Беседа эта между приятелями, по обыкновению, происходила в диванной, куда перебрался Бегушев из спальни, хотя и был еще не совсем здоров.
— Я такой же стареющийся человек и такой же холостяк, как и ты, однако не чувствую этого, — возразил ему Тюменев, полагая, что Бегушев намекал на свою холостую, бездетную жизнь.
— Ты гораздо лучше меня! — полувоскликнул Бегушев. — Ты имеешь право не презирать себя, а я нет.
— Как презирать себя!.. Что за вздор такой!.. — тоже почти воскликнул Тюменев. — За что ты можешь презирать себя, и чем я лучше тебя?
— Всем: ты всю жизнь служил, и служил трудолюбиво, теперь ты занимаешь весьма важный пост; в массе дел, переделанных тобою, конечно, есть много пустяков, пожалуй, даже вредного; но есть и полезное… А что же я творил всю жизнь? — Ничего!!.

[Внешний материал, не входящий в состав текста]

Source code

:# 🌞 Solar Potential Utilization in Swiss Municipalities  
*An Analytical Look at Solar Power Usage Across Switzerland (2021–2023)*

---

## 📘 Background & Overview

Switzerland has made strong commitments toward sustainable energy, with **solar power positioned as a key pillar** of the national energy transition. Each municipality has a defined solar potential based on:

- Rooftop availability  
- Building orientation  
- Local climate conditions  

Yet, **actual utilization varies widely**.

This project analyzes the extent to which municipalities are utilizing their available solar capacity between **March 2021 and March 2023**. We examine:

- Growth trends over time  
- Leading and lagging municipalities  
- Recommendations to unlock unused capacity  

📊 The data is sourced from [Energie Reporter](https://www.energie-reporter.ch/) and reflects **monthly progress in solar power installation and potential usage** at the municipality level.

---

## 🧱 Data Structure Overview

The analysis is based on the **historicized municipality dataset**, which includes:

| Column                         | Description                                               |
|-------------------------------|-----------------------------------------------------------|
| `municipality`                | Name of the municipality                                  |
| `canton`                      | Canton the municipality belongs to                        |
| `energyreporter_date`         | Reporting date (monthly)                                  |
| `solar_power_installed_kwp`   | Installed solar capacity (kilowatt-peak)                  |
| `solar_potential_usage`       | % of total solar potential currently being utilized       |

— Ты мыслил, говорил; слово — такое же дело, как и другое!
— Печатное — да!.. Может быть, и дело; но проболтанное только языком — ничего!.. Пыль… прах, разлетающийся в пространстве и перестающий существовать; и, что унизительнее всего, между нами, русскими, сотни таких болтунов, как я, которые никогда никакого настоящего дела не делали и только разговаривают и поучают, забывая, что если бы слова Христа не записали, так и христианства бы не существовало.
— Но почему же ты знаешь?.. Может быть, кто-нибудь из слушателей и записал твои слова!..
— Ну да, как же!.. Какие великие истины я изрекал!.. И хорош расчет: надеяться, что другие запишут!.. Нет!.. Попробуй-ка сам написать на бумаге, что за час только перед тем с величайшим успехом болтал, и увидишь, что половина мыслей твоих или пошлость, или бессмыслица; сверх того, и языком говорил неправильным и пустозвонным!
— Постой, однако! — возразил Тюменев. — В парламентах устные речи многих ораторов записываются слово в слово стенографами и представляют собой образец красноречия и правильности!
— Там другое дело! — перебил его с досадой Бегушев. — Тамошние ораторы хоть и плуты большие, но говорить и мыслить логически умеют… Кроме того, сама публика держит их в границах, как лошадь на узде; если он в сторону закинется, так ему сейчас закричат: «К делу!»; а мы обыкновенно пребываем в дустом пространстве — неси высокопарную чепуху о чем хочешь: о финансовом расстройстве, об актере, об общине, о православии; а тут еще барынь разных насажают в слушательницы… Те ахают, восхищаются и сами тоже говорят хорошие слова!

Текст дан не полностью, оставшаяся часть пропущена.